Project Abstract:
Background: Accurate income classification is essential for understanding economic disparities, designing targeted social policies, and assessing the effectiveness of interventions. With the availability of extensive demographic and economic data, machine learning (ML) models can be employed to enhance the accuracy of income classification. This project aims to develop a robust and reliable income classification model using advanced machine learning techniques, which will facilitate data-driven policy decision-making and contribute to more equitable resource distribution.
Objectives:
- To collect, preprocess, and analyze demographic and economic data from multiple sources, such as national surveys, census data, and open data repositories.
- To identify the most significant features for effective income classification using feature selection techniques.
- To implement various machine learning algorithms, including classification, ensemble methods, and deep learning, to create a high-performance income classification model.
- To evaluate the performance of the classification model using appropriate metrics and validate its effectiveness in predicting income categories.
- To develop actionable insights and recommendations for data-driven policy decision-making based on the income classification model’s output.
Methods:
- Data collection and preprocessing: The project will involve the collection of demographic and economic data from various sources, including national surveys, census data, and open data repositories. Data preprocessing steps, such as data cleaning, normalization, and encoding, will be performed to ensure the data is suitable for ML model training.
- Feature selection: Techniques such as Recursive Feature Elimination (RFE), Principal Component Analysis (PCA), and correlation analysis will be used to identify the most significant features for income classification.
- Model development: ML algorithms, including Logistic Regression, Decision Trees, Random Forest, XGBoost, and deep learning models like Neural Networks, will be applied to develop the income classification model. Hyperparameter tuning and model selection will be conducted through cross-validation and grid search techniques.
- Model evaluation: The performance of the ML models will be assessed using metrics such as accuracy, precision, recall, F1-score, and area under the Receiver Operating Characteristic (ROC) curve.

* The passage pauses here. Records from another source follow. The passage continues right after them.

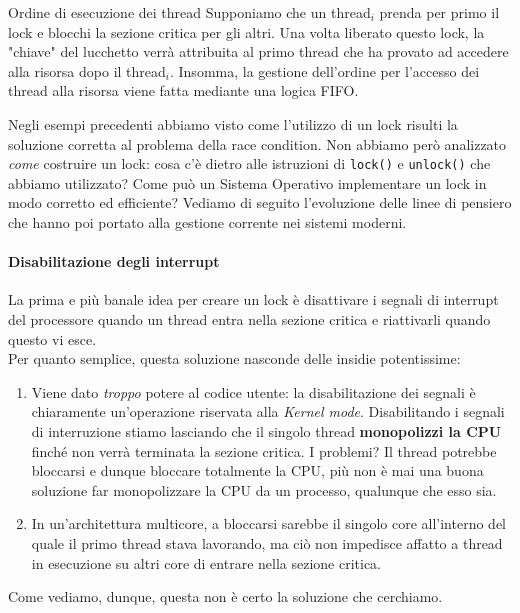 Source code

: \documentclass[12pt]{report}
\begin{document}
	\begin{osservazione}{Ordine di esecuzione dei thread}{}
		Supponiamo che un thread$_i$ prenda per primo il lock e blocchi la sezione critica per gli altri. Una volta liberato questo lock, la "chiave" del lucchetto verrà attribuita al primo thread che ha provato ad accedere alla risorsa dopo il thread$_i$. Insomma, la gestione dell'ordine per l'accesso dei thread alla risorsa viene fatta mediante una logica FIFO.
	\end{osservazione}
	
	Negli esempi precedenti abbiamo visto come l'utilizzo di un lock risulti la soluzione corretta al problema della race condition. Non abbiamo però analizzato \textit{come} costruire un lock: cosa c'è dietro alle istruzioni di \texttt{lock()} e \texttt{unlock()} che abbiamo utilizzato? Come può un Sistema Operativo implementare un lock in modo corretto ed efficiente? Vediamo di seguito l'evoluzione delle linee di pensiero che hanno poi portato alla gestione corrente nei sistemi moderni.
	
	\paragraph{Disabilitazione degli interrupt}
	La prima e più banale idea per creare un lock è disattivare i segnali di interrupt del processore quando un thread entra nella sezione critica e riattivarli quando questo vi esce.\\
	Per quanto semplice, questa soluzione nasconde delle insidie potentissime:
	\begin{enumerate}
		\item Viene dato \textit{troppo} potere al codice utente: la disabilitazione dei segnali è chiaramente un'operazione riservata alla \textit{Kernel mode}. Disabilitando i segnali di interruzione stiamo lasciando che il singolo thread \textbf{monopolizzi la CPU} finché non verrà terminata la sezione critica. I problemi? Il thread potrebbe bloccarsi e dunque bloccare totalmente la CPU, più non è mai una buona soluzione far monopolizzare la CPU da un processo, qualunque che esso sia.
		
		\item In un'architettura multicore, a bloccarsi sarebbe il singolo core all'interno del quale il primo thread stava lavorando, ma ciò non impedisce affatto a thread in esecuzione su altri core di entrare nella sezione critica.
	\end{enumerate}
	Come vediamo, dunque, questa non è certo la soluzione che cerchiamo.
	
\end{document}
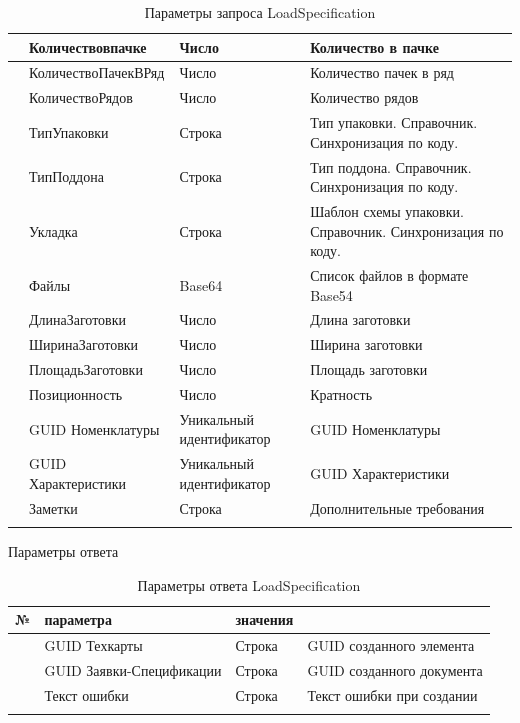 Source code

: \begin{longtable}{|p{10mm}|p{35mm}|p{40mm}|p{60mm}|}
\hline
\parbox[c][5mm]{9mm}{\p} &  Количествовпачке & Число &  {Количество в пачке} \\
\hline
\parbox[c][5mm]{9mm}{\p} &  КоличествоПачекВРяд & Число &  {Количество пачек в ряд} \\
\hline
\parbox[c][5mm]{9mm}{\p} &  КоличествоРядов & Число &  {Количество рядов} \\
\hline
\parbox[c][5mm]{9mm}{\p} &  ТипУпаковки & Строка &  {Тип упаковки. Справочник. Синхронизация по коду.} \\
\hline
\parbox[c][5mm]{9mm}{\p} &  ТипПоддона & Строка &  {Тип поддона. Справочник. Синхронизация по коду.} \\
\hline
\parbox[c][5mm]{9mm}{\p} &  Укладка & Строка &  {Шаблон схемы упаковки. Справочник. Синхронизация по коду.} \\
\hline
\parbox[c][5mm]{9mm}{\p} &  Файлы & \parbox{52mm}{Base64} &  {Список файлов в формате Base54} \\
\hline
\parbox[c][5mm]{9mm}{\p} &  ДлинаЗаготовки & Число &  {Длина заготовки} \\
\hline
\parbox[c][5mm]{9mm}{\p} &  ШиринаЗаготовки & Число &  {Ширина заготовки} \\
\hline
\parbox[c][5mm]{9mm}{\p} &  ПлощадьЗаготовки & Число &  {Площадь заготовки} \\
\hline
\parbox[c][5mm]{9mm}{\p} &  Позиционность & Число &  {Кратность} \\
\hline
\parbox[c][5mm]{9mm}{\p} &  GUID Номенклатуры & Уникальный идентификатор  &  {GUID Номенклатуры} \\
\hline
\parbox[c][5mm]{9mm}{\p} &  GUID Характеристики & Уникальный идентификатор &  {GUID Характеристики} \\
\hline
\parbox[c][5mm]{9mm}{\p} &  Заметки & Строка &  {Дополнительные  требования} \\
\hline
\caption{Параметры запроса LoadSpecification}\label{ex:in_LoadDesign}
\end{longtable}  
\normalsize



Параметры ответа
\pc
\scriptsize
\begin{longtable}{|p{10mm}|p{40mm}|p{20mm}|p{75mm}|}
\hline
\parbox[c][5mm]{10mm}{\centering№} & \parbox[c]{40mm}{ параметра} & \parbox[c]{20mm}{ значения} & \parbox[c]{75mm}{} \\
\hline
\parbox[c][5mm]{15mm}{\p} & \parbox{70mm}{GUID Техкарты} & \parbox{54mm}{Строка} & \parbox{49mm}{GUID созданного элемента} \\
\hline
\parbox[c][5mm]{15mm}{\p} & \parbox{70mm}{GUID Заявки-Спецификации} & \parbox{54mm}{Строка} & \parbox{49mm}{GUID созданного документа} \\
\hline
\parbox[c][5mm]{15mm}{\p} & \parbox{70mm}{Текст ошибки} & \parbox{54mm}{Строка} & \parbox{49mm}{Текст ошибки при создании} \\
\hline
\caption{Параметры ответа LoadSpecification}\label{ex:out_LoadDesign}
\end{longtable}  
\normalsize





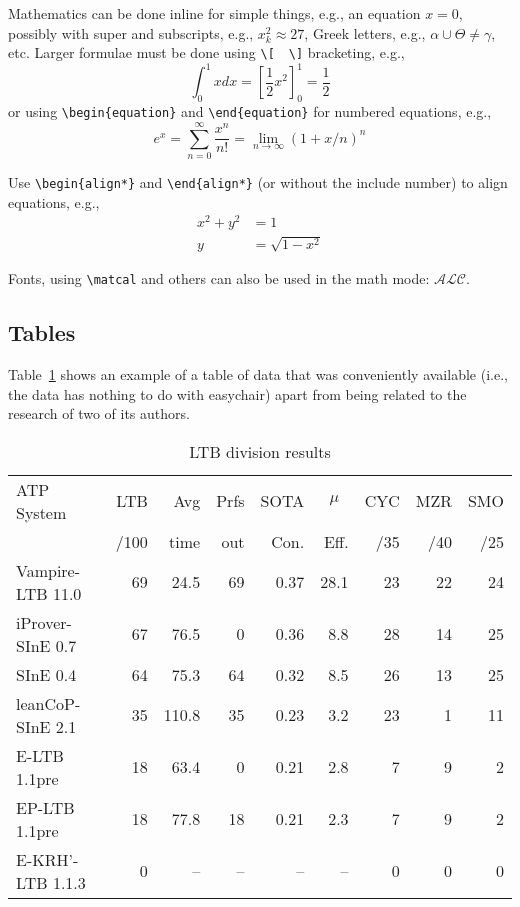 \documentclass[withtimes]{easychair}
\newcommand{\easychair}{\textsf{easychair}}
\begin{document}
Mathematics can be done inline for simple things, e.g., an equation
$x = 0$, possibly with super and subscripts, e.g., $x^2_k \approx 27$,
Greek letters, e.g., $\alpha \cup \Theta \ne \gamma$, etc.
Larger formulae must be done using {\tt \verb|\|[}~~{\tt \verb|\|]}
bracketing, e.g.,
\[
\int_{0}^{1} x dx = \left[ \frac{1}{2}x^2 \right]_{0}^{1} = \frac{1}{2}
\]
or using {\tt \verb|\|begin\{equation\}} and {\tt \verb|\|end\{equation\}} for
numbered equations, e.g.,
\begin{equation}
e^x = \sum_{n=0}^\infty \frac{x^n}{n!} = \lim_{n\rightarrow\infty} (1+x/n)^n
\end{equation}

Use {\tt \verb|\|begin\{align*\}} and {\tt \verb|\|end\{align*\}} (or without
the {\tt *} include number) to align equations, e.g.,
\begin{align*}
x^2 + y^2 &= 1 \\
y &= \sqrt{1 - x^2}
\end{align*}

Fonts, using \verb|\matcal| and others can also be used in the math mode: $\mathcal{ALC}$.

\subsection{Tables}
\label{sect:tables}

Table~\ref{tab:ltbexample} shows an example of a table of data that was
conveniently available (i.e., the data has nothing to do with
{\easychair}) apart from being related to the research of two of its
authors. 

\begin{table}[htp]
	\begin{centering}
		\begin{tabular}{lrrrrrrrr}
		\hline
		ATP System            & LTB & Avg  &Prfs & SOTA & \multicolumn{1}{c}{$\mu$} & CYC & MZR & SMO \\
		                      & /100& time & out & Con. & Eff. & /35 & /40 & /25 \\
		\hline
		Vampire-LTB 11.0      &  69 & 24.5 &  69 & 0.37 & 28.1 &  23 &  22 &  24 \\
		iProver-SInE 0.7      &  67 & 76.5 &   0 & 0.36 &  8.8 &  28 &  14 &  25 \\
		SInE 0.4              &  64 & 75.3 &  64 & 0.32 &  8.5 &  26 &  13 &  25 \\
		leanCoP-SInE 2.1      &  35 &110.8 &  35 & 0.23 &  3.2 &  23 &   1 &  11 \\
		E-LTB 1.1pre          &  18 & 63.4 &   0 & 0.21 &  2.8 &   7 &   9 &   2 \\
		EP-LTB 1.1pre         &  18 & 77.8 &  18 & 0.21 &  2.3 &   7 &   9 &   2 \\
		E-KRH'-LTB 1.1.3      &   0 &   -- &  -- &   -- &   -- &   0 &   0 &   0 \\
		\hline
		\end{tabular}
		\caption{LTB division results}
		\label{tab:ltbexample}
	\end{centering}
\end{table}
\end{document}
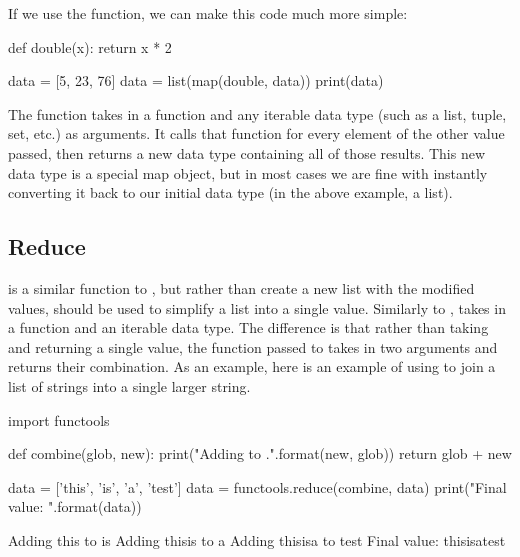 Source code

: \documentclass[11pt]{cselabheader}
\begin{document}
If we use the  function, we can make this code much more simple:

\begin{python3code}
def double(x):
    return x * 2

data = [5, 23, 76]
data = list(map(double, data))
print(data)
\end{python3code}

\begin{verbatimcode}
[10, 46, 152]
\end{verbatimcode}

The  function takes in a function and any iterable data type
(such as a list, tuple, set, etc.) as arguments. It calls that function for
every element of the other value passed, then returns a new data type containing
all of those results. This new data type is a special map object, but in most
cases we are fine with instantly converting it back to our initial data type (in
the above example, a list).


\subsection{Reduce}
\label{subsec:reduce}
 is a similar function to , but rather than
create a new list with the modified values,  should be used to
simplify a list into a single value. Similarly to ,
 takes in a function and an iterable data type. The difference
is that rather than taking and returning a single value, the function passed to
 takes in two arguments and returns their combination. As an
example, here is an example of using  to join a list of
strings into a single larger string.

\begin{python3code}
import functools

def combine(glob, new):
    print("Adding {} to {}.".format(new, glob))
    return glob + new

data = ['this', 'is', 'a', 'test']
data = functools.reduce(combine, data)
print("Final value: {}".format(data))
\end{python3code}

\begin{python3code}
Adding this to is
Adding thisis to a
Adding thisisa to test
Final value: thisisatest
\end{python3code}
\end{document}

- Insights and recommendations: The income classification model’s output will be analyzed to derive actionable insights and recommendations for data-driven policy decision-making, enabling governments and policymakers to design targeted interventions and allocate resources equitably.
Expected Outcomes: The project will result in a comprehensive income classification model capable of accurately predicting income categories based on demographic and economic data. The implementation of this model in socioeconomic analysis and policy decision-making processes will enable data-driven and targeted interventions, ultimately contributing to more equitable resource allocation and improved living standards for various population groups.
Keywords: Income classification, machine learning, demographic data, economic data, feature selection, data preprocessing, model evaluation, policy decision-making, targeted interventions.